Table 1 presents a summary of the well and reservoir data of a designed BHP obtained from the examples of application well test software (Windowstm Application Well test Software 1995) simulating the drawdown test using parameters in Table 1. The reservoir permeability range is ≥70 mD, with light oil PVT properties. The well capacity is above 2500 bbl/days with initial reservoir pressure close to 6000 psi. It is required to generate the pressure–density equivalent and derivative for each phase, compare their diagnostic signatures and also estimate the phases permeabilities and average reservoir permeability

Table 1 Reservoir and fluid data (Windowstm Application Welltest Software 1995)

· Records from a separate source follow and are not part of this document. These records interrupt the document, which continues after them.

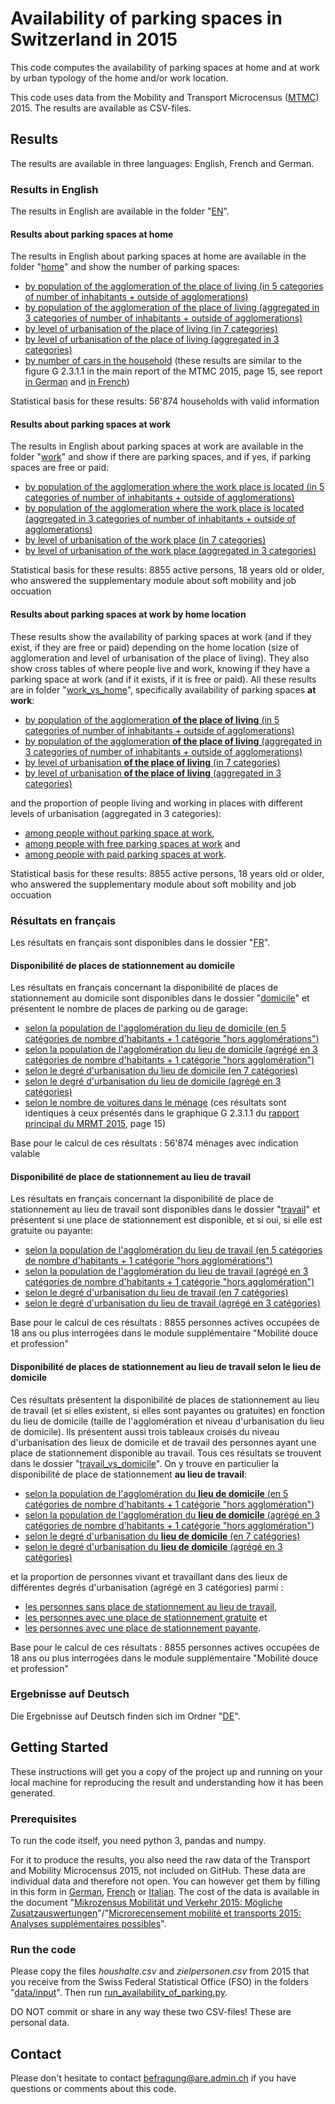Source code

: # Availability of parking spaces in Switzerland in 2015
This code computes the availability of parking spaces at home and at work by urban typology of the home and/or work location. 

This code uses data from the Mobility and Transport Microcensus (<a href="https://www.are.admin.ch/mtmc">MTMC</a>) 2015. The results are available as CSV-files.

## Results
The results are available in three languages: English, French and German.

### Results in English
The results in English are available in the folder "<a href="https://github.com/antonindanalet/availability-of-parking-in-Switzerland-in-2015/tree/master/data/output/tables/EN">EN</a>".

#### Results about parking spaces at home
The results in English about parking spaces at home are available in the folder "<a href="https://github.com/antonindanalet/availability-of-parking-in-Switzerland-in-2015/tree/master/data/output/tables/EN/home">home</a>" and show the number of parking spaces:
- <a href="https://github.com/antonindanalet/availability-of-parking-in-Switzerland-in-2015/blob/master/data/output/tables/EN/home/avail_parking_space_by_agglo_size.csv">by population of the agglomeration of the place of living (in 5 categories of number of inhabitants + outside of agglomerations)</a>
- <a href="https://github.com/antonindanalet/availability-of-parking-in-Switzerland-in-2015/blob/master/data/output/tables/EN/home/avail_parking_space_by_agglo_size_agg.csv">by population of the agglomeration of the place of living (aggregated in 3 categories of number of inhabitants + outside of agglomerations)</a>
- <a href="https://github.com/antonindanalet/availability-of-parking-in-Switzerland-in-2015/blob/master/data/output/tables/EN/home/avail_parking_space_by_household_location.csv">by level of urbanisation of the place of living (in 7 categories)</a>
- <a href="https://github.com/antonindanalet/availability-of-parking-in-Switzerland-in-2015/blob/master/data/output/tables/EN/home/avail_parking_space_by_household_location_agg.csv">by level of urbanisation of the place of living (aggregated in 3 categories)</a>
- <a href="https://github.com/antonindanalet/availability-of-parking-in-Switzerland-in-2015/blob/master/data/output/tables/EN/home/avail_parking_space_by_nb_of_cars.csv">by number of cars in the household</a> (these results are similar to the figure G 2.3.1.1 in the main report of the MTMC 2015, page 15, see report <a href="https://www.are.admin.ch/dam/are/de/dokumente/verkehr/dokumente/mikrozensus/verkehrsverhalten-der-bevolkerung-ergebnisse-des-mikrozensus-mobilitat-und-verkehr-2015.pdf.download.pdf/Mikrozensus_Verkehrsverhalten%20der%20Bev%C3%B6lkerung%202015_de.pdf">in German</a> and <a href="https://www.are.admin.ch/dam/are/fr/dokumente/verkehr/dokumente/mikrozensus/verkehrsverhalten-der-bevolkerung-ergebnisse-des-mikrozensus-mobilitat-und-verkehr-2015.pdf.download.pdf/Mikrozensus_Verkehrsverhalten%20der%20Bev%C3%B6lkerung%202015_fr.pdf">in French</a>)

Statistical basis for these results: 56'874 households with valid information

#### Results about parking spaces at work
The results in English about parking spaces at work are available in the folder "<a href="https://github.com/antonindanalet/availability-of-parking-in-Switzerland-in-2015/tree/master/data/output/tables/EN/work">work</a>" and show if there are parking spaces, and if yes, if parking spaces are free or paid:
- <a href="https://github.com/antonindanalet/availability-of-parking-in-Switzerland-in-2015/blob/master/data/output/tables/EN/work/avail_parking_space_by_agglo_size_work_loc.csv">by population of the agglomeration where the work place is located (in 5 categories of number of inhabitants + outside of agglomerations)</a>
- <a href="https://github.com/antonindanalet/availability-of-parking-in-Switzerland-in-2015/blob/master/data/output/tables/EN/work/avail_parking_space_by_agglo_size_work_loc_agg.csv">by population of the agglomeration where the work place is located (aggregated in 3 categories of number of inhabitants + outside of agglomerations)</a>
- <a href="https://github.com/antonindanalet/availability-of-parking-in-Switzerland-in-2015/blob/master/data/output/tables/EN/work/avail_parking_space_by_work_location.csv">by level of urbanisation of the work place (in 7 categories)</a>
- <a href="https://github.com/antonindanalet/availability-of-parking-in-Switzerland-in-2015/blob/master/data/output/tables/EN/work/avail_parking_space_by_work_location_agg.csv">by level of urbanisation of the work place (aggregated in 3 categories)</a>

Statistical basis for these results: 8855 active persons, 18 years old or older, who answered the supplementary module about soft mobility and job occuation

#### Results about parking spaces at work by home location
These results show the availability of parking spaces at work (and if they exist, if they are free or paid) depending on the home location (size of agglomeration and level of urbanisation of the place of living). They also show cross tables of where people live and work, knowing if they have a parking space at work (and if it exists, if it is free or paid). All these results are in folder "<a href="https://github.com/antonindanalet/availability-of-parking-in-Switzerland-in-2015/tree/master/data/output/tables/EN/work_vs_home">work_vs_home</a>", specifically availability of parking spaces <b>at work</b>:
- <a href="https://github.com/antonindanalet/availability-of-parking-in-Switzerland-in-2015/blob/master/data/output/tables/EN/work_vs_home/avail_parking_space_at_work_by_agglo_size_home_loc.csv">by population of the agglomeration <b>of the place of living</b> (in 5 categories of number of inhabitants + outside of agglomerations)</a>
- <a href="https://github.com/antonindanalet/availability-of-parking-in-Switzerland-in-2015/blob/master/data/output/tables/EN/work_vs_home/avail_parking_space_at_work_by_agglo_size_home_loc_agg.csv">by population of the agglomeration <b>of the place of living</b> (aggregated in 3 categories of number of inhabitants + outside of agglomerations)</a>
- <a href="https://github.com/antonindanalet/availability-of-parking-in-Switzerland-in-2015/blob/master/data/output/tables/EN/work_vs_home/avail_parking_space_at_work_by_home_location.csv">by level of urbanisation <b>of the place of living</b> (in 7 categories)</a>
- <a href="https://github.com/antonindanalet/availability-of-parking-in-Switzerland-in-2015/blob/master/data/output/tables/EN/work_vs_home/avail_parking_space_at_work_by_home_location_agg.csv">by level of urbanisation <b>of the place of living</b> (aggregated in 3 categories)</a>

and the proportion of people living and working in places with different levels of urbanisation (aggregated in 3 categories):
- <a href="https://github.com/antonindanalet/availability-of-parking-in-Switzerland-in-2015/blob/master/data/output/tables/EN/work_vs_home/no_parking_space_at_work_by_home_work_location_agg.csv">among people without parking space at work</a>, 
- <a href="https://github.com/antonindanalet/availability-of-parking-in-Switzerland-in-2015/blob/master/data/output/tables/EN/work_vs_home/free_parking_space_at_work_by_home_work_location_agg.csv">among people with free parking spaces at work</a> and 
- <a href="https://github.com/antonindanalet/availability-of-parking-in-Switzerland-in-2015/blob/master/data/output/tables/EN/work_vs_home/paid_parking_space_at_work_by_home_work_location_agg.csv">among people with paid parking spaces at work</a>.

Statistical basis for these results: 8855 active persons, 18 years old or older, who answered the supplementary module about soft mobility and job occuation

### Résultats en français
Les résultats en français sont disponibles dans le dossier
"<a href="https://github.com/antonindanalet/availability-of-parking-in-Switzerland-in-2015/tree/master/data/output/tables/FR">FR</a>".

#### Disponibilité de places de stationnement au domicile
Les résultats en français concernant la disponibilité de places de stationnement au domicile sont disponibles dans le
 dossier
 "<a href="https://github.com/antonindanalet/availability-of-parking-in-Switzerland-in-2015/tree/master/data/output/tables/FR/domicile">domicile</a>"
 et présentent le nombre de places de parking ou de garage:
- <a href="https://github.com/antonindanalet/availability-of-parking-in-Switzerland-in-2015/blob/master/data/output/tables/FR/domicile/dispo_place_stationnement_selon_pop_agglo.csv">selon la population de l'agglomération du lieu de domicile (en 5 catégories de nombre d'habitants + 1 catégorie "hors agglomérations")</a>
- <a href="https://github.com/antonindanalet/availability-of-parking-in-Switzerland-in-2015/blob/master/data/output/tables/FR/domicile/dispo_place_stationnement_selon_pop_agglo_agg.csv">selon la population de l'agglomération du lieu de domicile (agrégé en 3 catégories de nombre d'habitants + 1 catégorie "hors agglomération")</a>
- <a href="https://github.com/antonindanalet/availability-of-parking-in-Switzerland-in-2015/blob/master/data/output/tables/FR/domicile/dispo_place_stationnement_selon_typo_spatiale_menage.csv">selon le degré d'urbanisation du lieu de domicile (en 7 catégories)</a>
- <a href="https://github.com/antonindanalet/availability-of-parking-in-Switzerland-in-2015/blob/master/data/output/tables/FR/domicile/dispo_place_stationnement_selon_typo_spatiale_menage_agg.csv">selon le degré d'urbanisation du lieu de domicile (agrégé en 3 catégories)</a>
- <a href="https://github.com/antonindanalet/availability-of-parking-in-Switzerland-in-2015/blob/master/data/output/tables/FR/domicile/dispo_place_stationnement_selon_nb_voiture_dans_menage.csv">selon le nombre de voitures dans le ménage</a> (ces résultats sont identiques à ceux présentés dans le graphique
G 2.3.1.1 du <a href="https://www.are.admin.ch/dam/are/fr/dokumente/verkehr/dokumente/mikrozensus/verkehrsverhalten-der-bevolkerung-ergebnisse-des-mikrozensus-mobilitat-und-verkehr-2015.pdf.download.pdf/Mikrozensus_Verkehrsverhalten%20der%20Bev%C3%B6lkerung%202015_fr.pdf">
rapport principal du MRMT 2015</a>, page 15)

Base pour le calcul de ces résultats : 56'874 ménages avec indication valable

#### Disponibilité de place de stationnement au lieu de travail
Les résultats en français concernant la disponibilité de place de stationnement au lieu de travail sont disponibles
dans le dossier
"<a href="https://github.com/antonindanalet/availability-of-parking-in-Switzerland-in-2015/tree/master/data/output/tables/FR/travail">travail</a>"
et présentent si une place de stationnement est disponible, et si oui, si elle est gratuite ou payante:
- <a href="https://github.com/antonindanalet/availability-of-parking-in-Switzerland-in-2015/blob/master/data/output/tables/FR/travail/dispo_place_stationnement_selon_pop_agglo_travail.csv">selon la population de l'agglomération du lieu de travail (en 5 catégories de nombre d'habitants + 1 catégorie "hors agglomérations")</a>
- <a href="https://github.com/antonindanalet/availability-of-parking-in-Switzerland-in-2015/blob/master/data/output/tables/FR/travail/dispo_place_stationnement_selon_pop_agglo_travail_agg.csv">selon la population de l'agglomération du lieu de travail (agrégé en 3 catégories de nombre d'habitants + 1 catégorie "hors agglomération")</a>
- <a href="https://github.com/antonindanalet/availability-of-parking-in-Switzerland-in-2015/blob/master/data/output/tables/FR/travail/dispo_place_stationnement_selon_typo_spatiale_travail.csv">selon le degré d'urbanisation du lieu de travail (en 7 catégories)</a>
- <a href="https://github.com/antonindanalet/availability-of-parking-in-Switzerland-in-2015/blob/master/data/output/tables/FR/travail/dispo_place_stationnement_selon_typo_spatiale_travail_agg.csv">selon le degré d'urbanisation du lieu de travail (agrégé en 3 catégories)</a>

Base pour le calcul de ces résultats : 8855 personnes actives occupées de 18 ans ou plus interrogées dans le module supplémentaire "Mobilité douce et profession"

#### Disponibilité de places de stationnement au lieu de travail selon le lieu de domicile
Ces résultats présentent la disponibilité de places de stationnement au lieu de travail (et si elles existent, si elles sont payantes ou gratuites) en fonction du lieu de domicile (taille de l'agglomération et niveau d'urbanisation du lieu de domicile). Ils présentent aussi trois tableaux croisés du niveau d'urbanisation des lieux de domicile et de travail des personnes ayant une place de stationnement disponible au travail. Tous ces résultats se trouvent dans le dossier "<a href="https://github.com/antonindanalet/availability-of-parking-in-Switzerland-in-2015/tree/master/data/output/tables/FR/travail_vs_domicile">travail_vs_domicile</a>". On y trouve en particulier la disponibilité de place de stationnement <b>au lieu de travail</b>:
- <a href="https://github.com/antonindanalet/availability-of-parking-in-Switzerland-in-2015/blob/master/data/output/tables/FR/travail_vs_domicile/dispo_place_stationnement_au_travail_selon_pop_agglo_domicile.csv">selon la population de l'agglomération du <b>lieu de domicile</b> (en 5 catégories de nombre d'habitants + 1 catégorie "hors agglomération")</a>
- <a href="https://github.com/antonindanalet/availability-of-parking-in-Switzerland-in-2015/blob/master/data/output/tables/FR/travail_vs_domicile/dispo_place_stationnement_au_travail_selon_pop_agglo_domicile_agg.csv">selon la population de l'agglomération du <b>lieu de domicile</b> (agrégé en 3 catégories de nombre d'habitants + 1 catégorie "hors agglomération")</a>
- <a href="https://github.com/antonindanalet/availability-of-parking-in-Switzerland-in-2015/blob/master/data/output/tables/FR/travail_vs_domicile/dispo_place_stationnement_au_travail_selon_typo_spatiale_domicile.csv">selon le degré d'urbanisation du <b>lieu de domicile</b> (en 7 catégories)</a>
- <a href="https://github.com/antonindanalet/availability-of-parking-in-Switzerland-in-2015/blob/master/data/output/tables/FR/travail_vs_domicile/dispo_place_stationnement_au_travail_selon_typo_spatiale_domicile_agg.csv">selon le degré d'urbanisation du <b>lieu de domicile</b> (agrégé en 3 catégories)</a>

et la proportion de personnes vivant et travaillant dans des lieux de différentes degrés d'urbanisation (agrégé en 3 catégories) parmi : 
- <a href="https://github.com/antonindanalet/availability-of-parking-in-Switzerland-in-2015/blob/master/data/output/tables/FR/travail_vs_domicile/pas_de_place_stationnement_au_travail_selon_typo_spatiale_domicile_travail_agg.csv">les personnes sans place de stationnement au lieu de travail</a>, 
- <a href="https://github.com/antonindanalet/availability-of-parking-in-Switzerland-in-2015/blob/master/data/output/tables/FR/travail_vs_domicile/place_stationnement_gratuite_au_travail_selon_typo_spatiale_domicile_travail_agg.csv">les personnes avec une place de stationnement gratuite</a> et
- <a href="https://github.com/antonindanalet/availability-of-parking-in-Switzerland-in-2015/blob/master/data/output/tables/FR/travail_vs_domicile/place_stationnement_payante_au_travail_selon_typo_spatiale_domicile_travail_agg.csv">les personnes avec une place de stationnement payante</a>.

Base pour le calcul de ces résultats : 8855 personnes actives occupées de 18 ans ou plus interrogées dans le module supplémentaire "Mobilité douce et profession"

### Ergebnisse auf Deutsch
Die Ergebnisse auf Deutsch finden sich im Ordner "<a href="https://github.com/antonindanalet/availability-of-parking-in-Switzerland-in-2015/tree/master/data/output/tables/DE">DE</a>".

## Getting Started

These instructions will get you a copy of the project up and running on your local machine for reproducing the result and understanding how it has been generated.

### Prerequisites

To run the code itself, you need python 3, pandas and numpy.

For it to produce the results, you also need the raw data of the Transport and Mobility Microcensus 2015, not included on GitHub. These data are individual data and therefore not open. You can however get them by filling in this form in <a href="https://www.are.admin.ch/are/de/home/verkehr-und-infrastruktur/grundlagen-und-daten/mzmv/datenzugang.html">German</a>, <a href="https://www.are.admin.ch/are/fr/home/mobilite/bases-et-donnees/mrmt/accesauxdonnees.html">French</a> or <a href="https://www.are.admin.ch/are/it/home/mobilita/basi-e-dati/mcmt/accessoaidati.html">Italian</a>. The cost of the data is available in the document "<a href="https://www.are.admin.ch/are/de/home/medien-und-publikationen/publikationen/grundlagen/mikrozensus-mobilitat-und-verkehr-2015-mogliche-zusatzauswertung.html">Mikrozensus Mobilität und Verkehr 2015: Mögliche Zusatzauswertungen</a>"/"<a href="https://www.are.admin.ch/are/fr/home/media-et-publications/publications/bases/mikrozensus-mobilitat-und-verkehr-2015-mogliche-zusatzauswertung.html">Microrecensement mobilité et transports 2015: Analyses supplémentaires possibles</a>".

### Run the code

Please copy the files <em>houshalte.csv</em> and <em>zielpersonen.csv</em> from 2015 that you receive from the Swiss Federal Statistical Office (FSO) in the folders "<a href="https://github.com/antonindanalet/availability-of-parking-in-Switzerland-in-2015/tree/master/data/input">data/input</a>". Then run <a href="https://github.com/antonindanalet/availability-of-parking-in-Switzerland-in-2015/blob/master/src/run_availability_of_parking.py">run_availability_of_parking.py</a>. 

DO NOT commit or share in any way these two CSV-files! These are personal data.

## Contact

Please don't hesitate to contact befragung@are.admin.ch if you have questions or comments about this code.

This drawdown test shows the effect of a closed boundary response at late time period. In Fig. 4, the StatDev depicts a radial flow regime with a unit slope straight line at late time indicating a close boundary response. The derivative also exhibits similar radial and boundary response. The StatDiv and StatSSE plots as shown in Fig. 5 also indicate two flow regimes (radial pseudosteady) supporting the reservoir and boundary response diagnosed by the StatDev. Nevertheless, noisy data is noticed within the radial region of both StatDev and the derivative.

Fig. 4
figure 4

Comparisons of StatDdev and StattDev diagnostics approach

Another validation of the radial pseudosteady response is clearly seen by plotting three other statistical models such as StatDdev, StatExp and StattDev as shown in Figs. 4 and 6. All three models depict same reservoir response at both the middle and late time period. This also serves as checkbox to improve interpretation of reservoir features diagnosed with the log–log pressure derivative.

Fig. 5
figure 5

StatSSE and StatDiv semi-log for low K boundary response

Reservoir characterisation

Estimated permeability and skin are 71.3 mD and 12.1, respectively, using the statistical derivative approach. In comparison with the pressure derivative method, k and S differ by 13 and 77%, respectively. Difference in result is related to the slope of the pressure time semi-log specialised plot which depends on the extent of the transient period as identified from the statistical models and conventional derivative log–log plot. Figure 7 shows the pressure time semi-log plot for reservoir properties estimation. Table 2 is a summary of calculated results from the conventional, type-curve and statistical approach.

Fig. 6
figure 6

Comparisons of four statistical diagnostic models for reservoir with boundary conditions

Table 2 Build-up analysis results
Fig. 7
figure 7

Miller et al. (1950) semi-log for low K boundary response

Example 2: field data—homogenous system, no boundary limit

Table 3 presents a summary of the well and reservoir data of Field Y in Offshore Niger Delta Nigeria used for the build-up interpretation with additional well log information given in Fig. 8. In this example, only the statistical and convention ‘pressure’ derivative method will be analysed and used to estimate average reservoir permeability.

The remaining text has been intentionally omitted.